### Problem to solve
With spelling and spacing unchanged, write out each line of the material.

+++ Material provided +++

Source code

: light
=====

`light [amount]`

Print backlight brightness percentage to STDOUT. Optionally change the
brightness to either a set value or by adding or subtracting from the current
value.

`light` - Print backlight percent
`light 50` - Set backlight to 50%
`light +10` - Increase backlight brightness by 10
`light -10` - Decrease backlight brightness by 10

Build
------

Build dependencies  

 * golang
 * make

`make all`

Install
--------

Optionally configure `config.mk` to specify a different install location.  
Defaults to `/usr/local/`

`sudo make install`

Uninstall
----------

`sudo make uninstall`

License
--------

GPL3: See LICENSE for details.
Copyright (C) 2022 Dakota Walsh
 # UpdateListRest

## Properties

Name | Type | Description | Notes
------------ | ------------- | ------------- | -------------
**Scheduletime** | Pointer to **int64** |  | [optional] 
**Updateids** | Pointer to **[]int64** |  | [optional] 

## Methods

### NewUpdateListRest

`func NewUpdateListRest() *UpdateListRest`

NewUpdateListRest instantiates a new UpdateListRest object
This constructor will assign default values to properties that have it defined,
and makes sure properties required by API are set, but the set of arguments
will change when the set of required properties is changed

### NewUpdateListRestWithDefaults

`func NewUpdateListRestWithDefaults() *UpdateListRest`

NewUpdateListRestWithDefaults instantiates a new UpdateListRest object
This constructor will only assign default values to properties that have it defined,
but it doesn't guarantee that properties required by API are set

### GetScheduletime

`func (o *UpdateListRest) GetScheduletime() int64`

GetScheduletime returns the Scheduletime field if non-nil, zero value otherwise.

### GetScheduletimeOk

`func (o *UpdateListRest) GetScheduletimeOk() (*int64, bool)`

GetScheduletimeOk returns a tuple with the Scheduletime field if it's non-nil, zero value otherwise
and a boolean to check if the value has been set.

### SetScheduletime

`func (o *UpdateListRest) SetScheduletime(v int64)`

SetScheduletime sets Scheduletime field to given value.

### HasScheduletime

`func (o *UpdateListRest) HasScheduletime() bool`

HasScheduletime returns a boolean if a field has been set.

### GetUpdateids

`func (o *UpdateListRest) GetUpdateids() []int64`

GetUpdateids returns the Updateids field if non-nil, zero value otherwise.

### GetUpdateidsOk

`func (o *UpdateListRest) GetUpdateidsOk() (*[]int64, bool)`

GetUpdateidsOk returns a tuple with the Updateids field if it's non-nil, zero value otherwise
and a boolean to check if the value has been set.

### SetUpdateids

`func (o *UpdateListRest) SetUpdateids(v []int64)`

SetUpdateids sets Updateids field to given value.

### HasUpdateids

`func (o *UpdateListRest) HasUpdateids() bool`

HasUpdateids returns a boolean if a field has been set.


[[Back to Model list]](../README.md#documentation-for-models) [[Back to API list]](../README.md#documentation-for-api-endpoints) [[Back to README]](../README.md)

+++

### Solution
Source code

: light
=====

`light [amount]`

Print backlight brightness percentage to STDOUT. Optionally change the
brightness to either a set value or by adding or subtracting from the current
value.

`light` - Print backlight percent
`light 50` - Set backlight to 50%
`light +10` - Increase backlight brightness by 10
`light -10` - Decrease backlight brightness by 10

Build
------

Build dependencies  

 * golang
 * make

`make all`

Install
--------

Optionally configure `config.mk` to specify a different install location.  
Defaults to `/usr/local/`

`sudo make install`

Uninstall
----------

`sudo make uninstall`

License
--------

GPL3: See LICENSE for details.
Copyright (C) 2022 Dakota Walsh
 # UpdateListRest

## Properties

Name | Type | Description | Notes
------------ | ------------- | ------------- | -------------
**Scheduletime** | Pointer to **int64** |  | [optional] 
**Updateids** | Pointer to **[]int64** |  | [optional] 

## Methods

### NewUpdateListRest

`func NewUpdateListRest() *UpdateListRest`

NewUpdateListRest instantiates a new UpdateListRest object
This constructor will assign default values to properties that have it defined,
and makes sure properties required by API are set, but the set of arguments
will change when the set of required properties is changed

### NewUpdateListRestWithDefaults

`func NewUpdateListRestWithDefaults() *UpdateListRest`

NewUpdateListRestWithDefaults instantiates a new UpdateListRest object
This constructor will only assign default values to properties that have it defined,
but it doesn't guarantee that properties required by API are set

### GetScheduletime

`func (o *UpdateListRest) GetScheduletime() int64`

GetScheduletime returns the Scheduletime field if non-nil, zero value otherwise.

### GetScheduletimeOk

`func (o *UpdateListRest) GetScheduletimeOk() (*int64, bool)`

GetScheduletimeOk returns a tuple with the Scheduletime field if it's non-nil, zero value otherwise
and a boolean to check if the value has been set.

### SetScheduletime

`func (o *UpdateListRest) SetScheduletime(v int64)`

SetScheduletime sets Scheduletime field to given value.

### HasScheduletime

`func (o *UpdateListRest) HasScheduletime() bool`

HasScheduletime returns a boolean if a field has been set.

### GetUpdateids

`func (o *UpdateListRest) GetUpdateids() []int64`

GetUpdateids returns the Updateids field if non-nil, zero value otherwise.

### GetUpdateidsOk

`func (o *UpdateListRest) GetUpdateidsOk() (*[]int64, bool)`

GetUpdateidsOk returns a tuple with the Updateids field if it's non-nil, zero value otherwise
and a boolean to check if the value has been set.

### SetUpdateids

`func (o *UpdateListRest) SetUpdateids(v []int64)`

SetUpdateids sets Updateids field to given value.

### HasUpdateids

`func (o *UpdateListRest) HasUpdateids() bool`

HasUpdateids returns a boolean if a field has been set.


[[Back to Model list]](../README.md#documentation-for-models) [[Back to API list]](../README.md#documentation-for-api-endpoints) [[Back to README]](../README.md)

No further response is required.